Please return every line of the records that contains the word "within".
--- DATA FOR THIS EXERCISE Enclosed Below ---
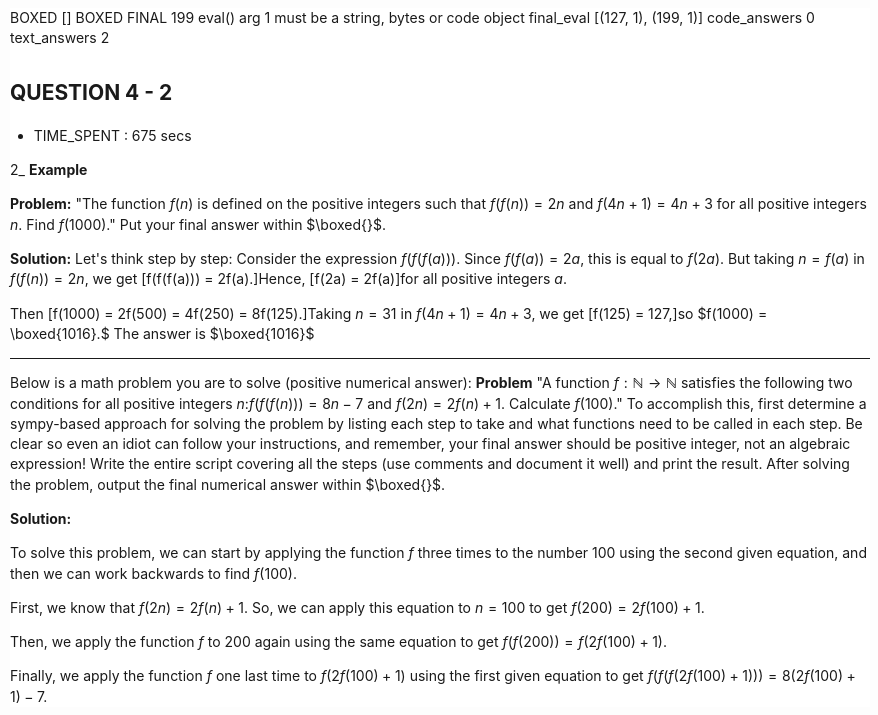 BOXED []
BOXED FINAL 199
eval() arg 1 must be a string, bytes or code object final_eval
[(127, 1), (199, 1)]
code_answers 0 text_answers 2



## QUESTION 4 - 2 
- TIME_SPENT : 675 secs

2_
**Example**

**Problem:** 
"The function $f(n)$ is defined on the positive integers such that $f(f(n)) = 2n$ and $f(4n + 1) = 4n + 3$ for all positive integers $n.$  Find $f(1000).$"
Put your final answer within $\boxed{}$.

**Solution:** 
Let's think step by step:
Consider the expression $f(f(f(a))).$  Since $f(f(a)) = 2a,$ this is equal to $f(2a).$  But taking $n = f(a)$ in $f(f(n)) = 2n,$ we get
\[f(f(f(a))) = 2f(a).\]Hence,
\[f(2a) = 2f(a)\]for all positive integers $a.$

Then
\[f(1000) = 2f(500) = 4f(250) = 8f(125).\]Taking $n = 31$ in $f(4n + 1) = 4n + 3,$ we get
\[f(125) = 127,\]so $f(1000) = \boxed{1016}.$ The answer is $\boxed{1016}$


---

Below is a math problem you are to solve (positive numerical answer):
**Problem**
"A function $f: \mathbb N \to \mathbb N$ satisfies the following two conditions for all positive integers $n$:$f(f(f(n)))=8n-7$ and $f(2n)=2f(n)+1$. Calculate $f(100)$."
To accomplish this, first determine a sympy-based approach for solving the problem by listing each step to take and what functions need to be called in each step. Be clear so even an idiot can follow your instructions, and remember, your final answer should be positive integer, not an algebraic expression!
Write the entire script covering all the steps (use comments and document it well) and print the result. After solving the problem, output the final numerical answer within $\boxed{}$.

**Solution:** 


To solve this problem, we can start by applying the function $f$ three times to the number 100 using the second given equation, and then we can work backwards to find $f(100)$.

First, we know that $f(2n) = 2f(n) + 1$. So, we can apply this equation to $n = 100$ to get $f(200) = 2f(100) + 1$.

Then, we apply the function $f$ to $200$ again using the same equation to get $f(f(200)) = f(2f(100) + 1)$.

Finally, we apply the function $f$ one last time to $f(2f(100) + 1)$ using the first given equation to get $f(f(f(2f(100) + 1))) = 8(2f(100) + 1) - 7$.
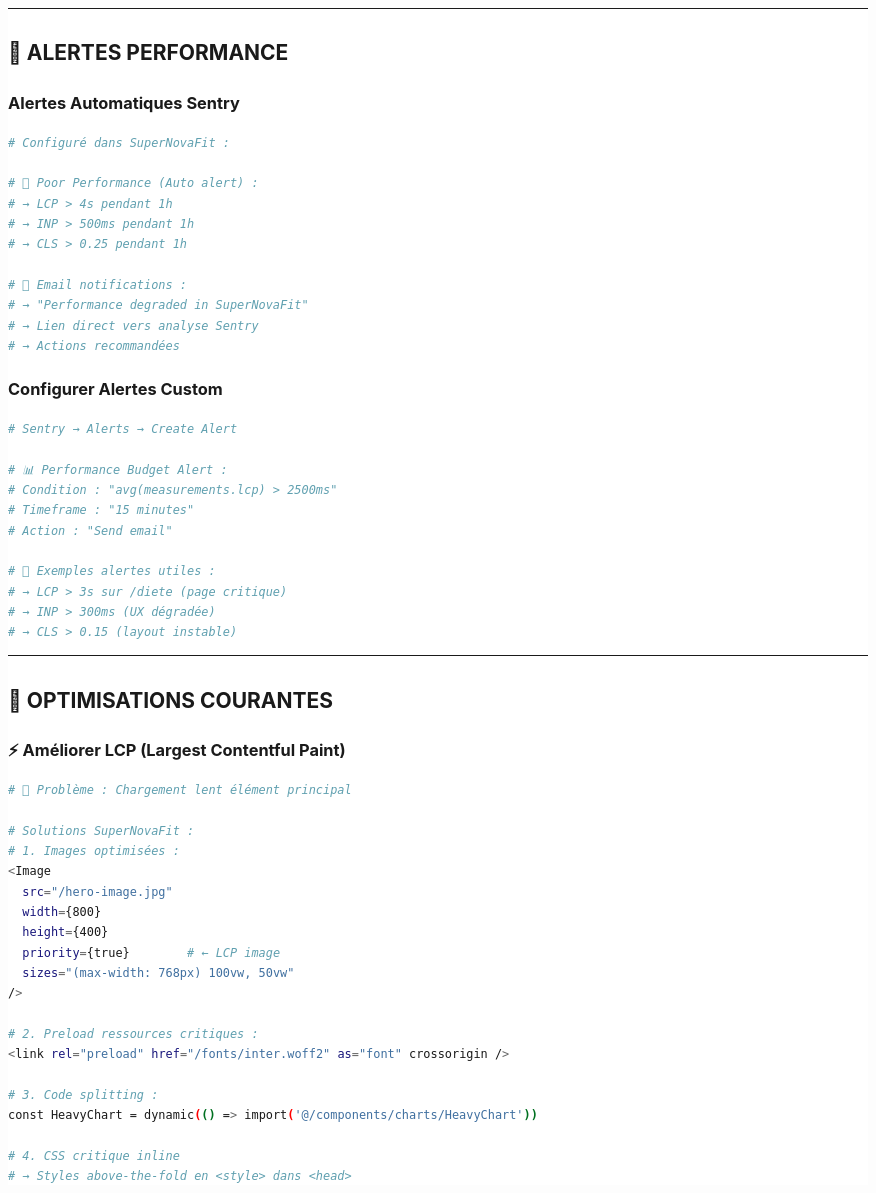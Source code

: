
---

## 🚨 **ALERTES PERFORMANCE**

### **Alertes Automatiques Sentry**
```bash
# Configuré dans SuperNovaFit :

# 🔴 Poor Performance (Auto alert) :
# → LCP > 4s pendant 1h
# → INP > 500ms pendant 1h  
# → CLS > 0.25 pendant 1h

# 📧 Email notifications :
# → "Performance degraded in SuperNovaFit"
# → Lien direct vers analyse Sentry
# → Actions recommandées
```

### **Configurer Alertes Custom**
```bash
# Sentry → Alerts → Create Alert

# 📊 Performance Budget Alert :
# Condition : "avg(measurements.lcp) > 2500ms"
# Timeframe : "15 minutes"
# Action : "Send email"

# 🎯 Exemples alertes utiles :
# → LCP > 3s sur /diete (page critique)
# → INP > 300ms (UX dégradée)
# → CLS > 0.15 (layout instable)
```

---

## 🔧 **OPTIMISATIONS COURANTES**

### **⚡ Améliorer LCP (Largest Contentful Paint)**
```bash
# 🎯 Problème : Chargement lent élément principal

# Solutions SuperNovaFit :
# 1. Images optimisées :
<Image
  src="/hero-image.jpg"
  width={800}
  height={400}
  priority={true}        # ← LCP image
  sizes="(max-width: 768px) 100vw, 50vw"
/>

# 2. Preload ressources critiques :
<link rel="preload" href="/fonts/inter.woff2" as="font" crossorigin />

# 3. Code splitting :
const HeavyChart = dynamic(() => import('@/components/charts/HeavyChart'))

# 4. CSS critique inline
# → Styles above-the-fold en <style> dans <head>
```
--- End of Enclosed DATA FOR THIS EXERCISE ---
* TASK OUTPUT *
Put your final answer within $\boxed{}$.
Write the entire script covering all the steps (use comments and document it well) and print the result. After solving the problem, output the final numerical answer within $\boxed{}$.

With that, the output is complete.